Netanyahu is eager for the Obama visit because he views it as a perfect opportunity to help reset the strained relations between the two governments. More importantly, he’s also hoping the president will use it to make a strong statement in support of Israeli security and to re-emphasize his willingness to do whatever it takes to prevent Iran from gaining nuclear capability. Losing that visit would be a blow to his prestige and undermine his efforts to have the allies present a united front on Iran and the peace process after four plus years of Obama’s efforts to distance the U.S. from Israel. Since dragging out the talks in what would probably be a vain try to get his way on the next coalition would probably keep Obama at home, that means that the prime minister’s already faltering attempt to split up the Lapid-Bennett tag team is now officially doomed.

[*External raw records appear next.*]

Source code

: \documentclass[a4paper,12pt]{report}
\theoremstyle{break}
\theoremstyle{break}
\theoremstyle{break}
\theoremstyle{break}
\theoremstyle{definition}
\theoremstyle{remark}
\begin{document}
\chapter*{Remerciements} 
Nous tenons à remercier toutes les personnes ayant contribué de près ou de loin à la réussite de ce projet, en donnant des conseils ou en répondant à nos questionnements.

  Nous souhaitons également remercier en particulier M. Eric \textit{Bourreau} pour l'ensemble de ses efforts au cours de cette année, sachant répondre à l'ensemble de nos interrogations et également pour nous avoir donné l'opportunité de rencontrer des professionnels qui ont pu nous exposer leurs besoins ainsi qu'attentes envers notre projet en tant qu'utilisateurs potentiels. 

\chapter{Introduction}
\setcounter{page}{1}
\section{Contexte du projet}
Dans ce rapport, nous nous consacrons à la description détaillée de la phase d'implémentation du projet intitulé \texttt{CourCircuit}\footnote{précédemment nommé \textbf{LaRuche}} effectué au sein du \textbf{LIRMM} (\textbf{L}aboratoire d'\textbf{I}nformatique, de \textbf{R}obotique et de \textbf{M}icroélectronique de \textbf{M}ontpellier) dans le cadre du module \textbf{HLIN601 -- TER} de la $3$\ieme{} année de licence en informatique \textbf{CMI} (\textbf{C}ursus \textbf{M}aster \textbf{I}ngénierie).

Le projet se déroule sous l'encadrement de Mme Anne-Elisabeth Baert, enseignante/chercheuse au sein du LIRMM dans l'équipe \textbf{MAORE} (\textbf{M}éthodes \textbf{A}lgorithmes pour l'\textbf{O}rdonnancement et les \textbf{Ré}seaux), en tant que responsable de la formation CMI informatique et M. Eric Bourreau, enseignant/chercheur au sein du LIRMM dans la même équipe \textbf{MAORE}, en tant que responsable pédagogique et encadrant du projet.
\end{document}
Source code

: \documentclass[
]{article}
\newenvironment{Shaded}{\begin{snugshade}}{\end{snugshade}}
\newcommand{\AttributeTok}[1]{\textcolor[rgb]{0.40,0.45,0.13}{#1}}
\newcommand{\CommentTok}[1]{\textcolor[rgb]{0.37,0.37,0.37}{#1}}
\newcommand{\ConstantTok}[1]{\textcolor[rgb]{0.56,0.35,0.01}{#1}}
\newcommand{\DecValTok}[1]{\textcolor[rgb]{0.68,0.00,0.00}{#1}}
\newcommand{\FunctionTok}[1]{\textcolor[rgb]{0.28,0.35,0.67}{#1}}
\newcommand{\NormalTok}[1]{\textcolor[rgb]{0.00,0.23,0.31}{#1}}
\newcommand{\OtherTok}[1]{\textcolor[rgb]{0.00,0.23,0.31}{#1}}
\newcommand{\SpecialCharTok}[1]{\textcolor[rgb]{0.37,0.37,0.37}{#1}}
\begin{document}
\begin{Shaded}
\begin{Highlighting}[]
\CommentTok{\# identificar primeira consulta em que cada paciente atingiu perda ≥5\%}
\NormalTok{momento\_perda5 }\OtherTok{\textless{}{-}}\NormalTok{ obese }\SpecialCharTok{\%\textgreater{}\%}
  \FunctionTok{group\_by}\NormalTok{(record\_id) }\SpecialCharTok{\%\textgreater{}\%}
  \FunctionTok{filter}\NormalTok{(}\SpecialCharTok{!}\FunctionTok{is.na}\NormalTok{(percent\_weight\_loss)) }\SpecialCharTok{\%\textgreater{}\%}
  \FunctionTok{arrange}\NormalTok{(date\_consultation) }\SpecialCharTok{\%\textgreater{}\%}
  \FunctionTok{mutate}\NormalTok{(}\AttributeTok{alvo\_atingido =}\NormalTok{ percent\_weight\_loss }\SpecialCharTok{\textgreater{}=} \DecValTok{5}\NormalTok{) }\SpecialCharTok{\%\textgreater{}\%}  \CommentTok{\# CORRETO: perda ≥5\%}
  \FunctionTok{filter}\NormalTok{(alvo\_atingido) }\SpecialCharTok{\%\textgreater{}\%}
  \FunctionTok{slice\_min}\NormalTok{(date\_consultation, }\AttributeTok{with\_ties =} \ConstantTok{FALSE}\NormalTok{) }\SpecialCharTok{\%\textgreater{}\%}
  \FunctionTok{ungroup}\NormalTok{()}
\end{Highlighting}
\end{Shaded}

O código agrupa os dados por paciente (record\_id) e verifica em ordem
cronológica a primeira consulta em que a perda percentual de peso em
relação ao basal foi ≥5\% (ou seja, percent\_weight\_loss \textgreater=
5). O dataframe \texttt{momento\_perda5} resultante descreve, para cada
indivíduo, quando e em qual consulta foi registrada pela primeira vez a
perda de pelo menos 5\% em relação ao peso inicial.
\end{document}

Netanyahu has his own reasons for fearing both Lapid and Bennett.

He’s clearly worried about Lapid’s boasts about replacing Netanyahu in the next election and dreads having to give him the key post of foreign minister as part of the price for getting Yesh Atid’s 19 seats onto the government benches. Though they are closer on ideology, he seems to have just as much antipathy for the charismatic Bennett who once was chief of staff and broke with Netanyahu, allegedly because of the influence of the prime minister’s wife Sara.

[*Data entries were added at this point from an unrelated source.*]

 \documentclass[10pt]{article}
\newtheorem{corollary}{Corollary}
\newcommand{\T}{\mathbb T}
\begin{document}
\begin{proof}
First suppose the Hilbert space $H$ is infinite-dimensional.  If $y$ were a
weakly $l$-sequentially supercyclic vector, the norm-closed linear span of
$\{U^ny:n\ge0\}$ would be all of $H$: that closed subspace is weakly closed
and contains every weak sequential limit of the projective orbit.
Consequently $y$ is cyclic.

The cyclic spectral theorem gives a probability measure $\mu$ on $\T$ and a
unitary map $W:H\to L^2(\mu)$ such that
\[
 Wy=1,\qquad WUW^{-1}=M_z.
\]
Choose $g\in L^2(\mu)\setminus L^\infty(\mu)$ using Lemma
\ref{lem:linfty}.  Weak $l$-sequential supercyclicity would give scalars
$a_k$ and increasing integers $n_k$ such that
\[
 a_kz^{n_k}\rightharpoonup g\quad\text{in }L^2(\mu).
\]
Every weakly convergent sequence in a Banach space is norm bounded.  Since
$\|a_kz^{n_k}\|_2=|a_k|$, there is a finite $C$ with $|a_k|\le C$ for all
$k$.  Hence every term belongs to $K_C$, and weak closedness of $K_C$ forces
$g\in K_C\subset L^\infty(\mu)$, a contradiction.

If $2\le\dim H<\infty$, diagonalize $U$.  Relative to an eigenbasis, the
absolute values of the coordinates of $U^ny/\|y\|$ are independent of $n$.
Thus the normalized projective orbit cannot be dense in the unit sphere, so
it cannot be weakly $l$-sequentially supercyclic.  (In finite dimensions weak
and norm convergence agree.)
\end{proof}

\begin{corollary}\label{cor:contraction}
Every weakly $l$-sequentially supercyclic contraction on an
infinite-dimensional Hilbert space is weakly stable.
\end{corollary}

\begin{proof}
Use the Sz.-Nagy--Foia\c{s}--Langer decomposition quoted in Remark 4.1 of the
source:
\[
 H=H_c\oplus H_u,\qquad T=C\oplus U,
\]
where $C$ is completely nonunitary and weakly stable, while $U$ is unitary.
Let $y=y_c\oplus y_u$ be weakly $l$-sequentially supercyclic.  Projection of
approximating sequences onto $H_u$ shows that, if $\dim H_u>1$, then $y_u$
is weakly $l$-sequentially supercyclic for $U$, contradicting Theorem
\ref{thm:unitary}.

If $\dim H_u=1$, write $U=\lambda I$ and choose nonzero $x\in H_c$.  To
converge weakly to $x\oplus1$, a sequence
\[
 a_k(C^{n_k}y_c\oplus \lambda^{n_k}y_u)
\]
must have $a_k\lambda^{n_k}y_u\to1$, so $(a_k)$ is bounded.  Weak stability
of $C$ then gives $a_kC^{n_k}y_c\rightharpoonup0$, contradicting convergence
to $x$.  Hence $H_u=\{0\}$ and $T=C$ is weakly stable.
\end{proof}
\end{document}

But with Lapid and Bennett deciding that their mutual support for a more equitable system of nation service outweighing any differences on other issues, Netanyahu now has no choice but to swallow hard and have both of these would be rivals in the Cabinet.

 Obama and the two party leaders may be doing Netanyahu more of a favor than he knows. Keeping both Lapid and Bennett inside the government tent is to the prime minister’s advantage. Saddling him with responsibility for government actions also lessens Lapid’s long-term appeal as a reformer even if the foreign ministry would give him the gravitas to be a credible prime minister in the future. Moreover, achieving a real breakthrough on the question of the Haredim and the draft would be a genuine achievement for Netanyahu and burnish his legacy in his third term as Israel’s leader.

It’s important to understand the big loser here isn’t the prime minister. It’s the ultra-Orthodox who have used their disproportionate influence on the country’s political system to perpetuate an unequal burden of national service as well as to funnel huge amounts of patronage and government allocations to their institutions. Keeping Shas and United Torah Judaism out of the government will create a team of rivals in the Cabinet that worries Netanyahu but it will enable him to do something none of his predecessors ever achieved.